Loss means any loss including any liability, cost, expense (including legal costs on a full indemnity basis), claim, proceeding, action, demand or damage.


Services means the service package selected by the Client and provided by Annieography.


12.2The variation or waiver of a provision of this Agreement or a parties’ consent to a departure from a provision by another party will be ineffective unless in writing executed by the party.

12.3Each party will do all things (including executing all documents) necessary or desirable to give full effect to this Agreement.

12.4This Agreement may be executed in any number of counterparts which together will constitute one and the same instrument and the date of the Agreement will be the date on which it is executed by all of the parties.

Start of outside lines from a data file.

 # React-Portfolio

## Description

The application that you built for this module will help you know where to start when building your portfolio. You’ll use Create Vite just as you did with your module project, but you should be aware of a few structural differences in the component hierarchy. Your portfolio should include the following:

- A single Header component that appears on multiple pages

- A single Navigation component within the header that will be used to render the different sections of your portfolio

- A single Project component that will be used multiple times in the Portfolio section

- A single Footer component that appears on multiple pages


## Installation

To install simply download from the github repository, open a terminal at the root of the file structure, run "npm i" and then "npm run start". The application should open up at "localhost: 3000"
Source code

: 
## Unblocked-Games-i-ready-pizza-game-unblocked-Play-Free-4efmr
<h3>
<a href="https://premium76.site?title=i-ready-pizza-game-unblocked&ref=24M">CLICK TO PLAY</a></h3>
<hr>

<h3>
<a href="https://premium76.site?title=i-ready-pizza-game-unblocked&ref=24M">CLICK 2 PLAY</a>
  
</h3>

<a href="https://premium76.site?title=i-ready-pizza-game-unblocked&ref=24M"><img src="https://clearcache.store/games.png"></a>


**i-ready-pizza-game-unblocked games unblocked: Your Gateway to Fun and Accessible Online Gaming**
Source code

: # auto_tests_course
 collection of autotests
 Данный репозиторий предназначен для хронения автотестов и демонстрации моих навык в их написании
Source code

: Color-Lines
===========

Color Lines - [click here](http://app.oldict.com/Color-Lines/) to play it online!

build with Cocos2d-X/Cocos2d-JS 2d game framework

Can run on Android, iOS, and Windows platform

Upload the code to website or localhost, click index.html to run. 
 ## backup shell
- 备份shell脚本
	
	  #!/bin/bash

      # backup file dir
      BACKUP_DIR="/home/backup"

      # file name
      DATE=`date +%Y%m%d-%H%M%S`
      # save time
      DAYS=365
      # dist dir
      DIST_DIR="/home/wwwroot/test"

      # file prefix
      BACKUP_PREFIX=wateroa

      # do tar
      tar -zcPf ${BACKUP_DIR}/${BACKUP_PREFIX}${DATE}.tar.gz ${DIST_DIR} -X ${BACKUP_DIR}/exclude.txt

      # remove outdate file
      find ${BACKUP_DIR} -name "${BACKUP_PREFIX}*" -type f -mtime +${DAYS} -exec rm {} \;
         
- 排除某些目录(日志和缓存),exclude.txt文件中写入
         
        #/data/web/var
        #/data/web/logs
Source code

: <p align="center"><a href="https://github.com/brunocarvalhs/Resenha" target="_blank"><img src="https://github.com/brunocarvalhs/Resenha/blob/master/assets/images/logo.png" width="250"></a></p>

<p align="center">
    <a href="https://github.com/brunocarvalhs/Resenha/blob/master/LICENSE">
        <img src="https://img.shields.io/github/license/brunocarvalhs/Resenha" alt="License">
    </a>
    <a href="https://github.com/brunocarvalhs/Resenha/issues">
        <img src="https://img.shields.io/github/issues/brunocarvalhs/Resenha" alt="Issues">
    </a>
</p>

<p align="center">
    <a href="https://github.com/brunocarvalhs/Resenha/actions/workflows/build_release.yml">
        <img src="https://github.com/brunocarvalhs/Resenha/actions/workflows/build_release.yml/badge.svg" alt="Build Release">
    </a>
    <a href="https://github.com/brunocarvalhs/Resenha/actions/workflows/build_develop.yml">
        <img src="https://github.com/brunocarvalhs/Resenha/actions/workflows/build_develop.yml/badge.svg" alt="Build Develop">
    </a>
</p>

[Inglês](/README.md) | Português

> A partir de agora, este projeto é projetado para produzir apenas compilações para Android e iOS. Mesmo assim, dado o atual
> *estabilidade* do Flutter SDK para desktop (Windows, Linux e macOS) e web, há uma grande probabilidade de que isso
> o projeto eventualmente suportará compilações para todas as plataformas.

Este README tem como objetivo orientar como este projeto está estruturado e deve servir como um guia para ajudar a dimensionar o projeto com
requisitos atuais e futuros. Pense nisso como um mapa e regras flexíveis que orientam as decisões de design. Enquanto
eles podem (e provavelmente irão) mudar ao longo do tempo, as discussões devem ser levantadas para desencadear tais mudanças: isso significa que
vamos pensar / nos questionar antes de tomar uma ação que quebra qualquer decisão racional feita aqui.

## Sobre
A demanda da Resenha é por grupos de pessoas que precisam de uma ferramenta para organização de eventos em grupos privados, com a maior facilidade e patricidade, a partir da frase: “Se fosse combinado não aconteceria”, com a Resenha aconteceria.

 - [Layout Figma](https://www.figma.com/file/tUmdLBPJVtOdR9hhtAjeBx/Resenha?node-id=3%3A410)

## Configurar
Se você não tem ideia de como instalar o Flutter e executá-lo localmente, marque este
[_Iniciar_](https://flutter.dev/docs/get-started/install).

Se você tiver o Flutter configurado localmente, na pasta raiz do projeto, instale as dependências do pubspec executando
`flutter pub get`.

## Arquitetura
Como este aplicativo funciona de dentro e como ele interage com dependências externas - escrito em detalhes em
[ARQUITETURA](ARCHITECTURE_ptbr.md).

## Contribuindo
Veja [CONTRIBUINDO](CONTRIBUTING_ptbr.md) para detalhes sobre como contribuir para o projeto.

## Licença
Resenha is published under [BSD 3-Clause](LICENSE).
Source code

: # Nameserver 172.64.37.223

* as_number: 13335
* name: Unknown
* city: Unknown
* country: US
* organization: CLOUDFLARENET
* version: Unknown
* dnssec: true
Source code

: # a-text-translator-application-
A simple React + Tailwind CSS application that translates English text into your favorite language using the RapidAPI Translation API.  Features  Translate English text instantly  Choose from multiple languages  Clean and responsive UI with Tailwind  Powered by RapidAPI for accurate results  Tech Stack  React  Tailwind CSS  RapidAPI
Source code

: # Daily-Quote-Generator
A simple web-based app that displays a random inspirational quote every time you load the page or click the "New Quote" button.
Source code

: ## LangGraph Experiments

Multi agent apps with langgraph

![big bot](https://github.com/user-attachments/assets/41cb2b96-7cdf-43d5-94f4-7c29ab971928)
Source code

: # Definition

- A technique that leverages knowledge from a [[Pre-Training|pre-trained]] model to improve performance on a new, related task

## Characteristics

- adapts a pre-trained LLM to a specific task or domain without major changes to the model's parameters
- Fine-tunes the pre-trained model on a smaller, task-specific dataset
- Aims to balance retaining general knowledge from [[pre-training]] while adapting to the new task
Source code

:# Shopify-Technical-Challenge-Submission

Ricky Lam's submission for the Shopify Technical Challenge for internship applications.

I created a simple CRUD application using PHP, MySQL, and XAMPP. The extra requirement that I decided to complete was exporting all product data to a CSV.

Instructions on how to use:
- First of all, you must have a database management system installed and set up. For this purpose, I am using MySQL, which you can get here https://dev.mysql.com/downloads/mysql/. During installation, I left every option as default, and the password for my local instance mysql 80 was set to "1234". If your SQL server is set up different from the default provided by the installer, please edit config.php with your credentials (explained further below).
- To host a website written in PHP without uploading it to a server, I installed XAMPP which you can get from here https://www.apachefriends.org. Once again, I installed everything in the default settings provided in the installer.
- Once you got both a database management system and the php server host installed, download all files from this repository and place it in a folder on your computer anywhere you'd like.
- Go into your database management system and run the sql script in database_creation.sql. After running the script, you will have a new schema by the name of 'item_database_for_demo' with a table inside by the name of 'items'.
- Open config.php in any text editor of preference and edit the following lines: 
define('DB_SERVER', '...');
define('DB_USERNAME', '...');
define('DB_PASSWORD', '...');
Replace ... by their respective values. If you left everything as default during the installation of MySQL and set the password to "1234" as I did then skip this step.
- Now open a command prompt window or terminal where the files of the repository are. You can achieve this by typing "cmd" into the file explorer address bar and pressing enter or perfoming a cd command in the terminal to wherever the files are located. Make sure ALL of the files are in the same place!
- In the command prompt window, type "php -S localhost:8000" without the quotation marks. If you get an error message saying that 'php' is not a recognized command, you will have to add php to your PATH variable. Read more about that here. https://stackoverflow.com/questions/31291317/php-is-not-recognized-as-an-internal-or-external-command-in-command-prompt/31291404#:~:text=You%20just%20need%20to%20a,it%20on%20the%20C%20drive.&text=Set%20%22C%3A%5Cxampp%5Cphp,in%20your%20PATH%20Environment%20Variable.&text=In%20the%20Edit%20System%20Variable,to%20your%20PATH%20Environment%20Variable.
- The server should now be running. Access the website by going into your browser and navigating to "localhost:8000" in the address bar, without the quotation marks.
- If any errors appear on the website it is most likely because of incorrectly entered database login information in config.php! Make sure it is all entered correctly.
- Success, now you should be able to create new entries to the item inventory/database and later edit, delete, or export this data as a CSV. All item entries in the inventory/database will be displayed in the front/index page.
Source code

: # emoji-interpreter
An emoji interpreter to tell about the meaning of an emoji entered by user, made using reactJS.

12.5If any part of this Agreement is invalid or unenforceable, this Agreement does not include it. The remainder of this Agreement continues in full force.

12.6This Agreement does not create a partnership, employment, fiduciary or any other relationship, except the relationship of contracting parties, between the parties. No party is liable for an act or omission of the other party.

12.7This Agreement is governed by the laws of Victoria. Each party irrevocably submits to the non-exclusive jurisdiction of the courts of Victoria.

12.8In this Agreement, unless otherwise indicated by the context:

(a) capitalized terms have the meanings set out in this clause 12.1 or the Schedule;

(b) words importing the singular include the plural and vice versa;

(c)  headings are for convenience only and do not affect interpretation of this Agreement; and

(d)  a reference to a clause or, paragraph or schedule is a reference to a clause or, paragraph or schedule of the Agreement.